* **Work task**
On how many lines of the records below does the string "orth" appear? Reply with only the number.

── Extracted records

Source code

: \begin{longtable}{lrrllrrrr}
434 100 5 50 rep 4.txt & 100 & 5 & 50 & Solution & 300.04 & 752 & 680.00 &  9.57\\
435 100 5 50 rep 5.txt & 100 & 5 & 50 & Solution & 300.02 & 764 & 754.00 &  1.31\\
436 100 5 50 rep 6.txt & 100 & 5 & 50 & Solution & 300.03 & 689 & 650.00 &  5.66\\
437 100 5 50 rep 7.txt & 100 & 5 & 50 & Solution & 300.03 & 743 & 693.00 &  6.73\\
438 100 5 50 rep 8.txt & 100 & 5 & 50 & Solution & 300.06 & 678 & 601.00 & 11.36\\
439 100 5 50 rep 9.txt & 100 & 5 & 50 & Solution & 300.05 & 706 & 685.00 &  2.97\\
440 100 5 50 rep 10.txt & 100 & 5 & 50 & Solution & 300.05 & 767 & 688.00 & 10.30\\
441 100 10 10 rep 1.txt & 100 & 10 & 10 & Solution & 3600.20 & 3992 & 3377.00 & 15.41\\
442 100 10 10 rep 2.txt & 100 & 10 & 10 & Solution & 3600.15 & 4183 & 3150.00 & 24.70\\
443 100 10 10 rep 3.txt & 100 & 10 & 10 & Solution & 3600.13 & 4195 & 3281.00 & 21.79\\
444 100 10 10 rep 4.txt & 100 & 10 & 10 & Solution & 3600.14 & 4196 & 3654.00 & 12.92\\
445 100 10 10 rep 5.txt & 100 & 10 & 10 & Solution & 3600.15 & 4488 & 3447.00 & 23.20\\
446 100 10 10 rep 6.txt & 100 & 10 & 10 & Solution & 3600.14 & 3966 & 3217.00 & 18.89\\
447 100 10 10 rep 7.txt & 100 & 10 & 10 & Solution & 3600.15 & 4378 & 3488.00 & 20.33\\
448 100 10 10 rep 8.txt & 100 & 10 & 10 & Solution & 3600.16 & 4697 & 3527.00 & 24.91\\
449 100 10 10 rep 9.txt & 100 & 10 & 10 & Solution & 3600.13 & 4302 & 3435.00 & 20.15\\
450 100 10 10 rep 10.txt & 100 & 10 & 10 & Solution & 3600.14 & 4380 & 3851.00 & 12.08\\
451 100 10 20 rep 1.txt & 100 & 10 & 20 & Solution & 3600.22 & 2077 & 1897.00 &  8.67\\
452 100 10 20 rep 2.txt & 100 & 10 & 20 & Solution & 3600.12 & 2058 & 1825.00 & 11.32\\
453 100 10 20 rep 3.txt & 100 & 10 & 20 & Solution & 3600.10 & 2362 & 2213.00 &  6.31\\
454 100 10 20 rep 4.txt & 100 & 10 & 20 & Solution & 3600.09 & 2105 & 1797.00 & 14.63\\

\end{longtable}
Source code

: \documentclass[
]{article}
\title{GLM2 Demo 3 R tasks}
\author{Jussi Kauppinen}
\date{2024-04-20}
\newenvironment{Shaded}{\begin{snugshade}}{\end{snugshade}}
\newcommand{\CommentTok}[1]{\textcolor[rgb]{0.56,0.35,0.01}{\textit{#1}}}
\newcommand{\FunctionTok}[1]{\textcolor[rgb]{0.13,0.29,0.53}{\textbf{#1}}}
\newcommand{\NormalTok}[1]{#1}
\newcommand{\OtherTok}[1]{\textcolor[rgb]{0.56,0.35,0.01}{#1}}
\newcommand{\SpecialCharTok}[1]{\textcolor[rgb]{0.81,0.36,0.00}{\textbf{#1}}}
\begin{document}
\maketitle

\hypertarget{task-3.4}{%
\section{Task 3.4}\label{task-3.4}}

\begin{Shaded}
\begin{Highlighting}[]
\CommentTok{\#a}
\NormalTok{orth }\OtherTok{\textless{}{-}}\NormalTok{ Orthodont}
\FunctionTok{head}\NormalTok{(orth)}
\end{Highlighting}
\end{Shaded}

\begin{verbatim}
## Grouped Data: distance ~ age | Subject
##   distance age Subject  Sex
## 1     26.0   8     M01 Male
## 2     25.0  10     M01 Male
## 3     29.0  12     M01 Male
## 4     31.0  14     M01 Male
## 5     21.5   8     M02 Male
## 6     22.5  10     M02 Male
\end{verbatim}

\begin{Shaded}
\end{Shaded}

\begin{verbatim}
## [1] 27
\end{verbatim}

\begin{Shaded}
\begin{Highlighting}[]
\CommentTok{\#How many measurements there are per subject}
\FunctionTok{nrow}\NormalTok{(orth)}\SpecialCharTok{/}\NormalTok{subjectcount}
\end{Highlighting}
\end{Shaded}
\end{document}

────

* **Worked solution**
3